Work to complete —
Would you pull out every line of the material that contains the string "with"?
____________________
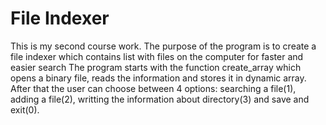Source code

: # File Indexer
 This is my second course work. The purpose of the program is to create a file indexer which contains list with files on the computer for faster and easier search 
 The program starts with the function create_array which opens a binary file, reads the information and stores it in dynamic array.
 After that the user can choose between 4 options: searching a file(1), adding a file(2), writting the information about directory(3) and save and exit(0).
____________________
Answer section —
 This is my second course work. The purpose of the program is to create a file indexer which contains list with files on the computer for faster and easier search 
 The program starts with the function create_array which opens a binary file, reads the information and stores it in dynamic array.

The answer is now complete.